Tuesday, April 29, 2008

Please Do, Mr. Abu Mazen

Or, How to Lose Friends and Alienate People

Primerprez admits he laughed out loud when he read this one.

According to a JTA report, the leader of the Palestinian Authority is threatening to boycott President Bush as punishment for helping to celebrate the sixtieth anniversary of Israel's reestablishment.

Way to go, Abu!

George Bush has been called the best friend Israel ever had in the White House, but he's certainly done more for the Palestinian Arabs than any other president.

Jimmy Carter wants to do more for them, or at least he wants to help them hurt Israel, but he's so ineffective at doing anything other than wielding a hammer for Habitat for Humanity that he doesn't count.

It was George Bush who, in the midst of Arafat's terror war, broke with previous American policy and called for the establishment of another Palestinian Arab state.

It's been George Bush who has been pressuring Israel to negotiate on final status issues in conflict with his own road map, even while Abu Mazen/Abbas continues to insist he'll never adhere to his obligations under that road map.

Still, Abu Mazen threatens to boycott George Bush!

Let's hope he carries through with that threat, rather than chickening out under pressure the way he did recently when he was planning to honor the families of suicide terrorists.

After all, there has to be some line which will eventually make our American government realize appeasing "moderates" like Abu Mazen is counterproductive.

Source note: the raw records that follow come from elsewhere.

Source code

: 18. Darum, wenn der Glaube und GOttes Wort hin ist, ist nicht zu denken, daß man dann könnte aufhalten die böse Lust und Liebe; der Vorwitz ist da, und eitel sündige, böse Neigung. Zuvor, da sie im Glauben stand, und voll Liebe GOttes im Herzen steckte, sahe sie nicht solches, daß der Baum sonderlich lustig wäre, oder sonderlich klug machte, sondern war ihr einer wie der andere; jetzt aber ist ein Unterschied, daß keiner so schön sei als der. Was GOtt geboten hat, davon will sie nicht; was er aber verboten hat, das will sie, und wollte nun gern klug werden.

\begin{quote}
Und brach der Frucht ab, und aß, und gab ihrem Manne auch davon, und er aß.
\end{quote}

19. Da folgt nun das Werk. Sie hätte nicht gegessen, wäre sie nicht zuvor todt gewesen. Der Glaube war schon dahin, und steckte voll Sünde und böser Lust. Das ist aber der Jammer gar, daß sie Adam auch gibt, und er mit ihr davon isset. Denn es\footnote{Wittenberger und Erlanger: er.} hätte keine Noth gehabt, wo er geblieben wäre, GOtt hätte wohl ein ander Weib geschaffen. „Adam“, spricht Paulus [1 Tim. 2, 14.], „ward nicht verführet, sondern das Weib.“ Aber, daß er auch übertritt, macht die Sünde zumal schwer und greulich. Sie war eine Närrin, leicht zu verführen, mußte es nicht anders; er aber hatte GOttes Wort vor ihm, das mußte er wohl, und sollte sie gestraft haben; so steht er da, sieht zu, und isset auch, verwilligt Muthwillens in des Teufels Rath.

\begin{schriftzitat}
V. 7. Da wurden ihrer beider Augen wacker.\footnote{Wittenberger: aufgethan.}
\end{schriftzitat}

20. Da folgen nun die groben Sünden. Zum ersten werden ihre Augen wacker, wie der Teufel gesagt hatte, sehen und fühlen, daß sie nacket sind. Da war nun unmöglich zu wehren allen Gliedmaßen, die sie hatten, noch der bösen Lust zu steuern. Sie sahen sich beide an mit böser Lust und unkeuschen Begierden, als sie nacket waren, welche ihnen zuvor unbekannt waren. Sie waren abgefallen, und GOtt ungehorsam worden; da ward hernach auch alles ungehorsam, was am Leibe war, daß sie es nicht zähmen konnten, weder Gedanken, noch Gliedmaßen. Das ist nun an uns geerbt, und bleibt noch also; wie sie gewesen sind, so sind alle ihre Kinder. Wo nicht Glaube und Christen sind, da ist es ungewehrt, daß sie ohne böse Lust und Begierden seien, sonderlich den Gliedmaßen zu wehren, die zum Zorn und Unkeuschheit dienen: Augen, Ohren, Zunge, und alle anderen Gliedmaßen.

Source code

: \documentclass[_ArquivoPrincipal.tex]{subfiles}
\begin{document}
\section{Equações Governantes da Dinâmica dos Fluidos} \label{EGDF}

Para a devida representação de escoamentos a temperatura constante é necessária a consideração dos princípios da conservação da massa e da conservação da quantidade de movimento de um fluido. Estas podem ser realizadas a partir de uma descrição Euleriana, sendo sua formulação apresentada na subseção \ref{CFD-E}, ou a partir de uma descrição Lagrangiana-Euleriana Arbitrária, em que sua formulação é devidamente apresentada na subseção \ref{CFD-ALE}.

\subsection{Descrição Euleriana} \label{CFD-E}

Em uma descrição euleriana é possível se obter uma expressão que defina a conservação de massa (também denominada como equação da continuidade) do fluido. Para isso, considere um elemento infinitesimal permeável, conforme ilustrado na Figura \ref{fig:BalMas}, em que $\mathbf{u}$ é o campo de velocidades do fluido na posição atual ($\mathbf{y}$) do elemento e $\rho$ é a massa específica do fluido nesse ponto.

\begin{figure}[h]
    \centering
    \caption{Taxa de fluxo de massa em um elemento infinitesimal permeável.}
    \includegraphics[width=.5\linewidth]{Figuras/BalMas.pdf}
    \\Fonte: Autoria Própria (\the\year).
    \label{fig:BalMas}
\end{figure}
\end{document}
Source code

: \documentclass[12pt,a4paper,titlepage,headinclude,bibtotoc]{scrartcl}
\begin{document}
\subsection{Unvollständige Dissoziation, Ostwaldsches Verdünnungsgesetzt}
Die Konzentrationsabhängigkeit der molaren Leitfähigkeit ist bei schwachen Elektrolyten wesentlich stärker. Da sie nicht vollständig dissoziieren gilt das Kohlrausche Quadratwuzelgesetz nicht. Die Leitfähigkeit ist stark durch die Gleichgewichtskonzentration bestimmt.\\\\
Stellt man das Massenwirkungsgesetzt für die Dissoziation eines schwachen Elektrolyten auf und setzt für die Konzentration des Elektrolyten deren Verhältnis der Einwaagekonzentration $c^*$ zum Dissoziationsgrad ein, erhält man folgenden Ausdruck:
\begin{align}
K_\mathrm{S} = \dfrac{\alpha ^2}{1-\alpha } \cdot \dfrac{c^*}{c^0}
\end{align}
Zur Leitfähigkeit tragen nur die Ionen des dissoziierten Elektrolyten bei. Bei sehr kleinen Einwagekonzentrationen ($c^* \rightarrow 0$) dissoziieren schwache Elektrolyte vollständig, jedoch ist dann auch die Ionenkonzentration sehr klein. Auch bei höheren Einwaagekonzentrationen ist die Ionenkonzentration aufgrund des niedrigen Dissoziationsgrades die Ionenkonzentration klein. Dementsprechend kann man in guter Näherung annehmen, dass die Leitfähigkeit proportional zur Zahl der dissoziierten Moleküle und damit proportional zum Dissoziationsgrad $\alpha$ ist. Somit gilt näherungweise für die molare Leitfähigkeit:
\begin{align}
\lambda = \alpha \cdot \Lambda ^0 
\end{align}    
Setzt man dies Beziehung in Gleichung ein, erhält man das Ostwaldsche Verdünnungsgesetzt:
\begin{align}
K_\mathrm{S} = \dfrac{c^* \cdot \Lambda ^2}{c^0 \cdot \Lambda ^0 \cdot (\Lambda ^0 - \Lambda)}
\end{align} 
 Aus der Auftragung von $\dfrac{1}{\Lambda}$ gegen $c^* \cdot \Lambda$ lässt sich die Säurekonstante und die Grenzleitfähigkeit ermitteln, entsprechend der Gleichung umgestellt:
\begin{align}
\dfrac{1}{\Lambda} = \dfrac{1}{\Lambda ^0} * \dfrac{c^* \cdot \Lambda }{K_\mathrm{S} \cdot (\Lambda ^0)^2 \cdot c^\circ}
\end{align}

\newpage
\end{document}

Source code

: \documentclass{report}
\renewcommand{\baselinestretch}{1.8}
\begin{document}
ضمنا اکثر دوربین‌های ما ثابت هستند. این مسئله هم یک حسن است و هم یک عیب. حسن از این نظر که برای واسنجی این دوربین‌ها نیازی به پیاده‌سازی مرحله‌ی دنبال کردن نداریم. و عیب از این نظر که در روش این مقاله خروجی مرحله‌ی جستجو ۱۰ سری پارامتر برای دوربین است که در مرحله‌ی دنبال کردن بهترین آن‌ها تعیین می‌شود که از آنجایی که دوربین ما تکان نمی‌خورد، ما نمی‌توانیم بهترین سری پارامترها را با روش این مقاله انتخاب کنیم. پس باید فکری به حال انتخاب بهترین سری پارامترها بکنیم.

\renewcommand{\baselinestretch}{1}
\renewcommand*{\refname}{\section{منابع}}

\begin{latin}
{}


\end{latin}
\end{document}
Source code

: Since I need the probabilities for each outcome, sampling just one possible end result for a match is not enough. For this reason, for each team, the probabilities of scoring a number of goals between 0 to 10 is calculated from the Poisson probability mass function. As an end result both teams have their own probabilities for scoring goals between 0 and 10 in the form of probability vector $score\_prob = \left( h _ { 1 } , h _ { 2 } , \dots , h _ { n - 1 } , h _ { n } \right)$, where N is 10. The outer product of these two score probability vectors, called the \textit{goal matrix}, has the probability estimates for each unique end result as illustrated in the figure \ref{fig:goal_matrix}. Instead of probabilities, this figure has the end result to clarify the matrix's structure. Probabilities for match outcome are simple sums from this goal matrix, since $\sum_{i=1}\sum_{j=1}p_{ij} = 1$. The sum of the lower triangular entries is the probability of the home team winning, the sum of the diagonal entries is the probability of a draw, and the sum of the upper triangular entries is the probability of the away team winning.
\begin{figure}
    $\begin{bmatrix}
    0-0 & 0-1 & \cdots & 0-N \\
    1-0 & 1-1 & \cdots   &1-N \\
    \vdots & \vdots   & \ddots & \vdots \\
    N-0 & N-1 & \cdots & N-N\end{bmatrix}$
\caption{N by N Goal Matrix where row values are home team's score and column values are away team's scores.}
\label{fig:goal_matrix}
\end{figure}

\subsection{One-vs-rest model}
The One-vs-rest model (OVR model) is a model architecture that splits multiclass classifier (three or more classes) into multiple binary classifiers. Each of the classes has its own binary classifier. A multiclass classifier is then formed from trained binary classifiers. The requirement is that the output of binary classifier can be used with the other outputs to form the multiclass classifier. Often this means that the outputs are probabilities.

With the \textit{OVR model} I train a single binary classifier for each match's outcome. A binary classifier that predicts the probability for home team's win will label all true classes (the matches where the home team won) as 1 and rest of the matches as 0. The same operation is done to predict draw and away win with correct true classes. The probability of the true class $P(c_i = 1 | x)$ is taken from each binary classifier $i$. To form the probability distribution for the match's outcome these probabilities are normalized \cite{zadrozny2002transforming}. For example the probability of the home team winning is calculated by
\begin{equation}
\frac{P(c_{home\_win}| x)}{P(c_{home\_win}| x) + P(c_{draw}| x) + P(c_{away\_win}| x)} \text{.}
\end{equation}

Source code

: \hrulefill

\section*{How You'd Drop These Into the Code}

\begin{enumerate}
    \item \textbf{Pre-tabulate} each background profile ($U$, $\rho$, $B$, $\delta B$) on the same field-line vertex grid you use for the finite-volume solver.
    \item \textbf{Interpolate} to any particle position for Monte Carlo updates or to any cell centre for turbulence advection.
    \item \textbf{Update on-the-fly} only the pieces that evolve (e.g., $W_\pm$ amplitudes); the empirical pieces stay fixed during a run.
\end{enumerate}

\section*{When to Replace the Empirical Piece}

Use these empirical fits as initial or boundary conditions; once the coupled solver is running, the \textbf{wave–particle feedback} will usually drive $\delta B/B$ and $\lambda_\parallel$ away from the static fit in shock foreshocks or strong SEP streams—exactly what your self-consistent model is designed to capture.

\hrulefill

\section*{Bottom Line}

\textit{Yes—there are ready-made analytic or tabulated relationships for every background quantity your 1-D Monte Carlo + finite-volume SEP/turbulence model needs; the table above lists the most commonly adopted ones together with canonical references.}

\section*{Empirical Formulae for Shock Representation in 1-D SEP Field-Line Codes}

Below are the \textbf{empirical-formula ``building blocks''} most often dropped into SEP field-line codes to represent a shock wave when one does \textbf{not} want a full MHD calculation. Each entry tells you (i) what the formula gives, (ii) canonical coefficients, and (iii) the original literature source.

P.A. to shun Israel's celebrants

The Palestinian Authority threatened to boycott President Bush and foreign dignitaries who attend Israel's Independence Day celebrations.

Unnamed aides to Mahmoud Abbas told Reuters Monday that the P.A. president will consider as "temporarily" persona non grata the dozens of top foreign dignitaries who are expected to visit Israel for its 60th birthday bash next month.

Palestinians describe the 1948 founding of Israel to be their nakba, or "catastrophe," though a U.N. partition plan -- violently rejected by the Arabs at the time -- called for a Palestinian state to be created alongside the Jewish state.

Bush is widely expected to use his mid-May visit to push for progress in peace talks between Abbas and Israeli Prime Minister Ehud Olmert. It was not immediately clear how the United States would respond to the prospect of its president being boycotted by Abbas' administration in the West Bank.

[It's rather difficult to negotiate on behalf of someone whose boycotting you.]